## [Your objective]
Repeat each entry in the data, exactly.

## [Data in this exercise]
▬▬▬▬▬▬
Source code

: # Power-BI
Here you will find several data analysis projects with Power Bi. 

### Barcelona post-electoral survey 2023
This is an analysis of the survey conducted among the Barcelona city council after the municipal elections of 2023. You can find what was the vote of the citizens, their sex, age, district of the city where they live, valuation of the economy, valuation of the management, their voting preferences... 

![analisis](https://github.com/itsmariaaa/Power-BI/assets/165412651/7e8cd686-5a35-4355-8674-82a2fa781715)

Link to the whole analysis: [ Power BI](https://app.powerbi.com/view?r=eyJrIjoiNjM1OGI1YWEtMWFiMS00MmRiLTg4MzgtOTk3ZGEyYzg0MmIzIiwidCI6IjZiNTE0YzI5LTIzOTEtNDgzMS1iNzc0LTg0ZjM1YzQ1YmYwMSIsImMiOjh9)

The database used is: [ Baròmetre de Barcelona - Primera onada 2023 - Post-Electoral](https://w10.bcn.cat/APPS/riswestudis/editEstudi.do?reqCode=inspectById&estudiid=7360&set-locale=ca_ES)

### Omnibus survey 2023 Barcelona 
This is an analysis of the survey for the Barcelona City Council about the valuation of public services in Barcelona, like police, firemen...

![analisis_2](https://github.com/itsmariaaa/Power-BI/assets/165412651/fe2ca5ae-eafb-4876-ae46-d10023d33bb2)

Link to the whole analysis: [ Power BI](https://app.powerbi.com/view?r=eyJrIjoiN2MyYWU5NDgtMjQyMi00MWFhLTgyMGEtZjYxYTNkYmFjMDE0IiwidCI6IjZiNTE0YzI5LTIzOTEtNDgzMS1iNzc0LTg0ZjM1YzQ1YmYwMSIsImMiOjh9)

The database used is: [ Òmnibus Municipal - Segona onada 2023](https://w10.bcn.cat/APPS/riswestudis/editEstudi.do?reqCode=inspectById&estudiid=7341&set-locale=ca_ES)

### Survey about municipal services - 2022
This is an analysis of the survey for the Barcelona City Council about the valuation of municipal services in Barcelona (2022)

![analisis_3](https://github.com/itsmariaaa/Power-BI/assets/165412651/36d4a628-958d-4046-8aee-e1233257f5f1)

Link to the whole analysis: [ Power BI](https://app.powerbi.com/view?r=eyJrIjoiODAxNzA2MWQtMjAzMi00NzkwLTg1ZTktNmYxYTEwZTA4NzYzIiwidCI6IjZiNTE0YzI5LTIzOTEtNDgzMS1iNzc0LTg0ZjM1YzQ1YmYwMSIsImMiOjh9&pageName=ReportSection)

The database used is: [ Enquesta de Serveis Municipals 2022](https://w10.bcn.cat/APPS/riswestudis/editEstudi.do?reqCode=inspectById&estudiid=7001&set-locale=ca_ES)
▬▬▬▬▬▬
## [Result for this exercise]
Source code

: # Power-BI
Here you will find several data analysis projects with Power Bi. 

### Barcelona post-electoral survey 2023
This is an analysis of the survey conducted among the Barcelona city council after the municipal elections of 2023. You can find what was the vote of the citizens, their sex, age, district of the city where they live, valuation of the economy, valuation of the management, their voting preferences... 

![analisis](https://github.com/itsmariaaa/Power-BI/assets/165412651/7e8cd686-5a35-4355-8674-82a2fa781715)

Link to the whole analysis: [ Power BI](https://app.powerbi.com/view?r=eyJrIjoiNjM1OGI1YWEtMWFiMS00MmRiLTg4MzgtOTk3ZGEyYzg0MmIzIiwidCI6IjZiNTE0YzI5LTIzOTEtNDgzMS1iNzc0LTg0ZjM1YzQ1YmYwMSIsImMiOjh9)

The database used is: [ Baròmetre de Barcelona - Primera onada 2023 - Post-Electoral](https://w10.bcn.cat/APPS/riswestudis/editEstudi.do?reqCode=inspectById&estudiid=7360&set-locale=ca_ES)

### Omnibus survey 2023 Barcelona 
This is an analysis of the survey for the Barcelona City Council about the valuation of public services in Barcelona, like police, firemen...

![analisis_2](https://github.com/itsmariaaa/Power-BI/assets/165412651/fe2ca5ae-eafb-4876-ae46-d10023d33bb2)

Link to the whole analysis: [ Power BI](https://app.powerbi.com/view?r=eyJrIjoiN2MyYWU5NDgtMjQyMi00MWFhLTgyMGEtZjYxYTNkYmFjMDE0IiwidCI6IjZiNTE0YzI5LTIzOTEtNDgzMS1iNzc0LTg0ZjM1YzQ1YmYwMSIsImMiOjh9)

The database used is: [ Òmnibus Municipal - Segona onada 2023](https://w10.bcn.cat/APPS/riswestudis/editEstudi.do?reqCode=inspectById&estudiid=7341&set-locale=ca_ES)

### Survey about municipal services - 2022
This is an analysis of the survey for the Barcelona City Council about the valuation of municipal services in Barcelona (2022)

![analisis_3](https://github.com/itsmariaaa/Power-BI/assets/165412651/36d4a628-958d-4046-8aee-e1233257f5f1)

Link to the whole analysis: [ Power BI](https://app.powerbi.com/view?r=eyJrIjoiODAxNzA2MWQtMjAzMi00NzkwLTg1ZTktNmYxYTEwZTA4NzYzIiwidCI6IjZiNTE0YzI5LTIzOTEtNDgzMS1iNzc0LTg0ZjM1YzQ1YmYwMSIsImMiOjh9&pageName=ReportSection)

The database used is: [ Enquesta de Serveis Municipals 2022](https://w10.bcn.cat/APPS/riswestudis/editEstudi.do?reqCode=inspectById&estudiid=7001&set-locale=ca_ES)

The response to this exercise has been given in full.